Task statement
Scan the data below and give the number of lines that include the word "should", with no other words.

(Material supplied)

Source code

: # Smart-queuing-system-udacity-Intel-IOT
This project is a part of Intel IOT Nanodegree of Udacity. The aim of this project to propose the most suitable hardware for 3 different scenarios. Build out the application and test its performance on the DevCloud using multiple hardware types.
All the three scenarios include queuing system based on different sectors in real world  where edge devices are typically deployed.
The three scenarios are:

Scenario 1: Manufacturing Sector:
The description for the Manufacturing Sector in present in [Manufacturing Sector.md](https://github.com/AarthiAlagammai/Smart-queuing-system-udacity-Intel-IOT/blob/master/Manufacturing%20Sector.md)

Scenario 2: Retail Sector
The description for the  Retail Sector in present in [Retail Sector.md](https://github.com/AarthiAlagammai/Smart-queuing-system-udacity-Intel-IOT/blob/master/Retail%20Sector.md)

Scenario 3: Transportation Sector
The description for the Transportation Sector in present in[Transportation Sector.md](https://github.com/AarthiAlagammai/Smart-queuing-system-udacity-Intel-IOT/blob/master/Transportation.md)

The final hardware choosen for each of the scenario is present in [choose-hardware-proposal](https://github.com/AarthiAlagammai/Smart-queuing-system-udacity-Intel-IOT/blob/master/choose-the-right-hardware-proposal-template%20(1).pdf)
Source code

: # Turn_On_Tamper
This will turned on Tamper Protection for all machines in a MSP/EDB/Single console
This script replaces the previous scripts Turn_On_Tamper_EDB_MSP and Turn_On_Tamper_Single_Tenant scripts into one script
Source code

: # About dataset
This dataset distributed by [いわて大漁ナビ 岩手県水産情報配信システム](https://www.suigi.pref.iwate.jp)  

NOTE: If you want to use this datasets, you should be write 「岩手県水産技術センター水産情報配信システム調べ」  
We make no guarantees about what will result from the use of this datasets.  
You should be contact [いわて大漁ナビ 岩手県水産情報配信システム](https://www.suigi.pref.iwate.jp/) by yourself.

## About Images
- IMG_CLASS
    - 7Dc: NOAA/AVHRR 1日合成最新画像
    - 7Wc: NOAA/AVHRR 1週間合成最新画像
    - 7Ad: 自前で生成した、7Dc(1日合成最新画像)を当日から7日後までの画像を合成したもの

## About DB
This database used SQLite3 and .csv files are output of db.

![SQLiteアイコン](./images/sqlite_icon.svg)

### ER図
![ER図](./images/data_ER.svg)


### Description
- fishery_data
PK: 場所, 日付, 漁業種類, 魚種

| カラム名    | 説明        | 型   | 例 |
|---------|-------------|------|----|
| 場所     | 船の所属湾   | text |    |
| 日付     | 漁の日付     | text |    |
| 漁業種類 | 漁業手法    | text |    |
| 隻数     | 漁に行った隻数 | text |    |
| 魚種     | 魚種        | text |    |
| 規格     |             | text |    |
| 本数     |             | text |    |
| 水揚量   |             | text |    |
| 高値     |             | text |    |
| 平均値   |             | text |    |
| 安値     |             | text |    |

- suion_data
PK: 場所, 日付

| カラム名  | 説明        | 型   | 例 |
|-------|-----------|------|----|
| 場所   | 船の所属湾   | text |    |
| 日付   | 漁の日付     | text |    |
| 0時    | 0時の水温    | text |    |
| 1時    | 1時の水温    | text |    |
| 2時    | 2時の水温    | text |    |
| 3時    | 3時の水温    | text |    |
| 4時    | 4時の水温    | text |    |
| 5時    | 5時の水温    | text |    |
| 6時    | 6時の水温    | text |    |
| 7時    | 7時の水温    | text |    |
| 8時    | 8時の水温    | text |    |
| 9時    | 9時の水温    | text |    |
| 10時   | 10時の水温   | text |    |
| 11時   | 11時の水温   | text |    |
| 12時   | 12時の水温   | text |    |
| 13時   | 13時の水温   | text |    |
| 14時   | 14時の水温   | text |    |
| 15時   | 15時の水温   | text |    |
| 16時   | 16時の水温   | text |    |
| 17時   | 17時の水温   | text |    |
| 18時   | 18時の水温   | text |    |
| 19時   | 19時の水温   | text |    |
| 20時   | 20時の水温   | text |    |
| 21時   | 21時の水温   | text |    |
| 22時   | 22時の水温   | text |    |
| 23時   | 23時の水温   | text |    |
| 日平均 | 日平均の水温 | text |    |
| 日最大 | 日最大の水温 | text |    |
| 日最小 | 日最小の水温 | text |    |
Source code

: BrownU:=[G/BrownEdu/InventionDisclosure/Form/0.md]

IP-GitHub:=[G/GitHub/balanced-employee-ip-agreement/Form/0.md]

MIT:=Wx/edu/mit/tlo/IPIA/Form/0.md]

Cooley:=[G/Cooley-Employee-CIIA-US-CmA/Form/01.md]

(End Material supplied)

Your response
2